***** Recorded information *****

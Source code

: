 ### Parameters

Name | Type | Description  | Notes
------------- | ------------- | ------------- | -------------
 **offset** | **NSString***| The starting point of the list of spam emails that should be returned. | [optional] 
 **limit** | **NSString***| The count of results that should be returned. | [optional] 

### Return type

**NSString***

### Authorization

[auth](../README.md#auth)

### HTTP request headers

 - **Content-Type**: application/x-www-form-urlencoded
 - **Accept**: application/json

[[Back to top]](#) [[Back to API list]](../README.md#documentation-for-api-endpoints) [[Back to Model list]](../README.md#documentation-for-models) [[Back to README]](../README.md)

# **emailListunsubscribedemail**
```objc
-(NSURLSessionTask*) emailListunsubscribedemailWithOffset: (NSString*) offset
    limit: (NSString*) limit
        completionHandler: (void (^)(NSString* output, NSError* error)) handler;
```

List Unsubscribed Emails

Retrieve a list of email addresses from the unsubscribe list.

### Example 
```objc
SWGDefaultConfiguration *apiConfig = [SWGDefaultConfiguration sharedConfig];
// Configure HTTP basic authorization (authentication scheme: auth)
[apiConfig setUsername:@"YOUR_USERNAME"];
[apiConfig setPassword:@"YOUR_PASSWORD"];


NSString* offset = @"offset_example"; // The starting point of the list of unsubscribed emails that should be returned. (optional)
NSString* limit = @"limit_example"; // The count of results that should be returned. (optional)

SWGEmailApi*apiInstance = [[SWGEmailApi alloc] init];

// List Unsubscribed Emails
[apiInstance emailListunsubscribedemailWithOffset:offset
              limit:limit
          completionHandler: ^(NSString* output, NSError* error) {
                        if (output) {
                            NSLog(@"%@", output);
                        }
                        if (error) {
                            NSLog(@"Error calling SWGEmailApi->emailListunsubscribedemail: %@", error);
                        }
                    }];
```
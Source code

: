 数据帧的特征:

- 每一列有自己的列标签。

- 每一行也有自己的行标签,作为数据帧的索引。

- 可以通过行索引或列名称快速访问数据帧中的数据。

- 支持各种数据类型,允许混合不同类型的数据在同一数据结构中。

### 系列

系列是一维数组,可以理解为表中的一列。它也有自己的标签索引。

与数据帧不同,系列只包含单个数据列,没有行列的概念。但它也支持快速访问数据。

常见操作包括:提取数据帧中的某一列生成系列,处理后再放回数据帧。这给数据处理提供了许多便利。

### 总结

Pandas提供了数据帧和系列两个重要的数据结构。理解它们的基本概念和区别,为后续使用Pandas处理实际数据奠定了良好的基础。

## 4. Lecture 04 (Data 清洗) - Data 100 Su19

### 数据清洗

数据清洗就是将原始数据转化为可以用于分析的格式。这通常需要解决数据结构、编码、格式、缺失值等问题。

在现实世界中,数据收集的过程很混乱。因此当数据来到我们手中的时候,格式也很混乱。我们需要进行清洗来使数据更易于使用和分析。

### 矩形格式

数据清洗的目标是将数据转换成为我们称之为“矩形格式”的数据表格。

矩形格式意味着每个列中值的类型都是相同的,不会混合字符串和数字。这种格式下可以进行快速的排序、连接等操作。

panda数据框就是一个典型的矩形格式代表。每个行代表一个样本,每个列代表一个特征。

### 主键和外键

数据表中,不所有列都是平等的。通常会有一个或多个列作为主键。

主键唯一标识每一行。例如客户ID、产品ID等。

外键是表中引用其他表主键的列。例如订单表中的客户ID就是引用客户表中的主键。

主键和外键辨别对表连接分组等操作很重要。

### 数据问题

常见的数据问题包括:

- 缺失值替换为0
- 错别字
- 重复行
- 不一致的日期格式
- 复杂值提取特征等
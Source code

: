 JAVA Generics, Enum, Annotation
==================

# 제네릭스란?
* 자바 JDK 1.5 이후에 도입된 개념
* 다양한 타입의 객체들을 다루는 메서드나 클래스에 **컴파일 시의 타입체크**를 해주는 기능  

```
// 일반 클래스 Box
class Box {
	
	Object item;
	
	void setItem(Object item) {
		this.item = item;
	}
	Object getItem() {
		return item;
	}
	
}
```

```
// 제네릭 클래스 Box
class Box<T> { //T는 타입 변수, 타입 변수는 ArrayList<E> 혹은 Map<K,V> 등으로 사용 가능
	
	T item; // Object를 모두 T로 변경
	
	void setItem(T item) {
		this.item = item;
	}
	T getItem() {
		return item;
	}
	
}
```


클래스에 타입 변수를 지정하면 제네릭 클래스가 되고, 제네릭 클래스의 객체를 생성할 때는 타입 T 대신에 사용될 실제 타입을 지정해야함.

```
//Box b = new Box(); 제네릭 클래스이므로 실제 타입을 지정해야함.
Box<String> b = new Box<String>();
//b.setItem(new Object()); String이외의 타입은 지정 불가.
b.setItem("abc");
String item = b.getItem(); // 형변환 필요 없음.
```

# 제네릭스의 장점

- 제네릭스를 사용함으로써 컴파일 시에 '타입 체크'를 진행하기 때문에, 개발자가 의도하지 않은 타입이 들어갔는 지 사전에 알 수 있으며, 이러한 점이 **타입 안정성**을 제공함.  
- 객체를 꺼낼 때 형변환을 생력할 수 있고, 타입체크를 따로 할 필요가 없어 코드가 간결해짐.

*****

Without changing anything, quote the lines from the top of the data to the line that contains "### Authorization", including that line.

Source code

: ### Parameters

Name | Type | Description  | Notes
------------- | ------------- | ------------- | -------------
 **offset** | **NSString***| The starting point of the list of spam emails that should be returned. | [optional] 
 **limit** | **NSString***| The count of results that should be returned. | [optional] 

### Return type

**NSString***

### Authorization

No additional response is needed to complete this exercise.